— What you should do —
Scan the records below and report how many lines include the string "have"; the number alone will do.

BEGIN

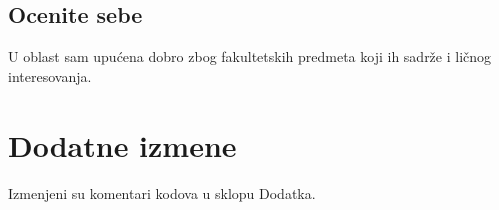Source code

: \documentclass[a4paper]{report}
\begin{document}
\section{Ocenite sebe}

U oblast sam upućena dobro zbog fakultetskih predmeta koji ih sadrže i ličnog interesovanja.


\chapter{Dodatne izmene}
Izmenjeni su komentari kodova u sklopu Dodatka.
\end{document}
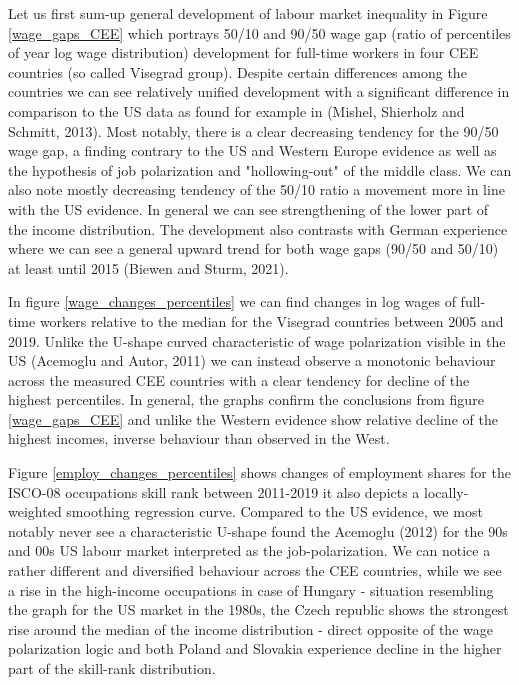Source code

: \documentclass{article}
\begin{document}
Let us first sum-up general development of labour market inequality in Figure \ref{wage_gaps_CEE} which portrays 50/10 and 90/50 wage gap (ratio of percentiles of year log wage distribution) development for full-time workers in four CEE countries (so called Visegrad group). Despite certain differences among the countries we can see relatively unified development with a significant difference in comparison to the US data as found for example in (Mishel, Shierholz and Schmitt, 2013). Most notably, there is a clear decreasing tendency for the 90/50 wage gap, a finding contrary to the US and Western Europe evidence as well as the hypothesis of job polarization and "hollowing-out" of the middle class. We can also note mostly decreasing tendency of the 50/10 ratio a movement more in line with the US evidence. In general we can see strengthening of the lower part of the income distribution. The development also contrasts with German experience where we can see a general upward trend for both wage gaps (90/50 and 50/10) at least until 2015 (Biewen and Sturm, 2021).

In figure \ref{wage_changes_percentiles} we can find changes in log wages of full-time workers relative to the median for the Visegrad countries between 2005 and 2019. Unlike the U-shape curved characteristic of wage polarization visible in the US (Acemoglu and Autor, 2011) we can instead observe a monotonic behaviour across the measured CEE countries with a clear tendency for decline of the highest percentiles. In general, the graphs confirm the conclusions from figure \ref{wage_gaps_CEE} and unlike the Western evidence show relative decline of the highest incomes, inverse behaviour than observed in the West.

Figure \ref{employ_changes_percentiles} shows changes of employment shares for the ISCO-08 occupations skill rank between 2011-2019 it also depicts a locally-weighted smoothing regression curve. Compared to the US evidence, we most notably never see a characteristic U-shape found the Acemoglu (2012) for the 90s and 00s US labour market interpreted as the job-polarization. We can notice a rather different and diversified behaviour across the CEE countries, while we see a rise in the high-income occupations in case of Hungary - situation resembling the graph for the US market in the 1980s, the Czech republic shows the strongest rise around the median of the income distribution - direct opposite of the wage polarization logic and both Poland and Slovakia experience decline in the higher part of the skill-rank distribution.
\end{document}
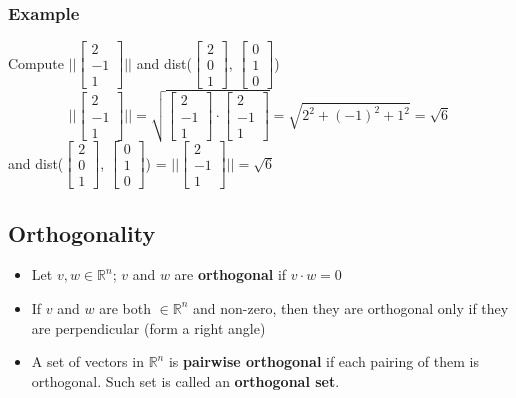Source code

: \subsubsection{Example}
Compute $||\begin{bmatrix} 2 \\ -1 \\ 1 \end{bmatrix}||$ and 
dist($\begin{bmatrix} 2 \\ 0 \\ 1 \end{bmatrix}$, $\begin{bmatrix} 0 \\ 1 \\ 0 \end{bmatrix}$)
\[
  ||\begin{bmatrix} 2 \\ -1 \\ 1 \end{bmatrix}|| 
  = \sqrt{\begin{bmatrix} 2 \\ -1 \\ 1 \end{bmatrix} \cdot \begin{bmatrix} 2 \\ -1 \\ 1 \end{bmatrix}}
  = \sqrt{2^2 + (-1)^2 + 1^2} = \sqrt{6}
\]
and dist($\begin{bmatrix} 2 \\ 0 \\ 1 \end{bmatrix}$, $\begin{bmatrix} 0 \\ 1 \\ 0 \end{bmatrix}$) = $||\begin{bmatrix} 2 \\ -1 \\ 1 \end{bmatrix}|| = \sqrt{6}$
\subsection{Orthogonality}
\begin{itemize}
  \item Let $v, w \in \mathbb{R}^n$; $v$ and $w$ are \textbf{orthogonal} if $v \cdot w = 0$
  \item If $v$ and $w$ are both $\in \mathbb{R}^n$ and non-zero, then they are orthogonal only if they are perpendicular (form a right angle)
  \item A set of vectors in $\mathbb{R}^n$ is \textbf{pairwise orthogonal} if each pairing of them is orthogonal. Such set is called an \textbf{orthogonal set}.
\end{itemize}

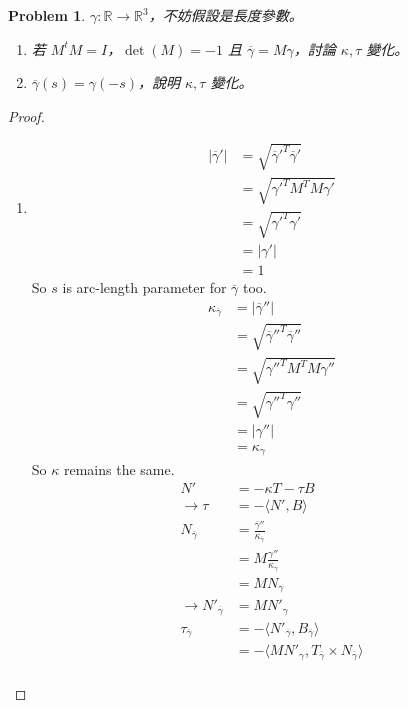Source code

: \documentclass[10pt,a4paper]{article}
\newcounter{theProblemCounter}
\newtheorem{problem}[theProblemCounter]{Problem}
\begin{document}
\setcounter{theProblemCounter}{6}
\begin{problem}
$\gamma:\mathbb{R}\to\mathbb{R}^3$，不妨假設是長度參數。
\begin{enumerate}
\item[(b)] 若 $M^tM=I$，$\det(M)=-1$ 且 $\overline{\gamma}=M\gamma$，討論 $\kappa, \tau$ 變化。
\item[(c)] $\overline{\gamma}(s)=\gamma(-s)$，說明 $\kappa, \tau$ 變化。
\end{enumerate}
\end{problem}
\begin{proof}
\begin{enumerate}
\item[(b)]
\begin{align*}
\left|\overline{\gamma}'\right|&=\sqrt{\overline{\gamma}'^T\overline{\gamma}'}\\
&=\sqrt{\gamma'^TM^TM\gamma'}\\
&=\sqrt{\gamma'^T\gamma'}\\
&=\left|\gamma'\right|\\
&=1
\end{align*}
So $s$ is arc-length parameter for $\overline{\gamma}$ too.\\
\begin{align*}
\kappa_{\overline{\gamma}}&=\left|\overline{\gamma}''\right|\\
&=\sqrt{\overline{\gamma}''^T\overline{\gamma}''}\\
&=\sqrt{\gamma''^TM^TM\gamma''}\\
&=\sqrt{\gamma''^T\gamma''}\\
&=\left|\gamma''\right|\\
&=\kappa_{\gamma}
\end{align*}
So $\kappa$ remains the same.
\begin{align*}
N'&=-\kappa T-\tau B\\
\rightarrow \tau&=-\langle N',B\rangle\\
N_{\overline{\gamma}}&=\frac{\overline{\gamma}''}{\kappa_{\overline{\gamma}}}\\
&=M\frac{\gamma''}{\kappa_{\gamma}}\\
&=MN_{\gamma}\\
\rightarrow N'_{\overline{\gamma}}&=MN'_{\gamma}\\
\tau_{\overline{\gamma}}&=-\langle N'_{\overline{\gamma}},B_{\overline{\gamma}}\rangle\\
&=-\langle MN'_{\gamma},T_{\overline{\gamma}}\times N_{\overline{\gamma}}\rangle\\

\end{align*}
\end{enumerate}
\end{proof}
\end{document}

END
BEGIN

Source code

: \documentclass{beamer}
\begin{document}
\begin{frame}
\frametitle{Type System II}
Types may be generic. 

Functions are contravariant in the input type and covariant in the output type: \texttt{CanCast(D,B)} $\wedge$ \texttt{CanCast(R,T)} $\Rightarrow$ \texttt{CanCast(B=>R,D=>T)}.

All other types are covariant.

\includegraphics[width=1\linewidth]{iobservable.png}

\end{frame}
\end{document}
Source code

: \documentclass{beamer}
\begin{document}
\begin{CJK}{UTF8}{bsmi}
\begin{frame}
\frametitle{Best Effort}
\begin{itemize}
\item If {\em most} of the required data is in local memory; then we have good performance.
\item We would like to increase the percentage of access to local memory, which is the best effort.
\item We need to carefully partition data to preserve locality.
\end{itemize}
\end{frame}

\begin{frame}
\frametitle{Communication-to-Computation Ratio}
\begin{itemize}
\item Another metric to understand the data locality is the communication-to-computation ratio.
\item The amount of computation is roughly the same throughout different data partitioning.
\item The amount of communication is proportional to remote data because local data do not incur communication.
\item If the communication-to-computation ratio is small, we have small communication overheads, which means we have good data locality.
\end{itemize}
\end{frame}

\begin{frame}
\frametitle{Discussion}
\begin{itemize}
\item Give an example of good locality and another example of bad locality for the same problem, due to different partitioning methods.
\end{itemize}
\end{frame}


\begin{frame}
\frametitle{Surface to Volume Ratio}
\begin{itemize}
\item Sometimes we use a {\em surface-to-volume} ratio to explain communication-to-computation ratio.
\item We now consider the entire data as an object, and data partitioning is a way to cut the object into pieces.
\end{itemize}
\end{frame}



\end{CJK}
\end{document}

END

— The answer —
2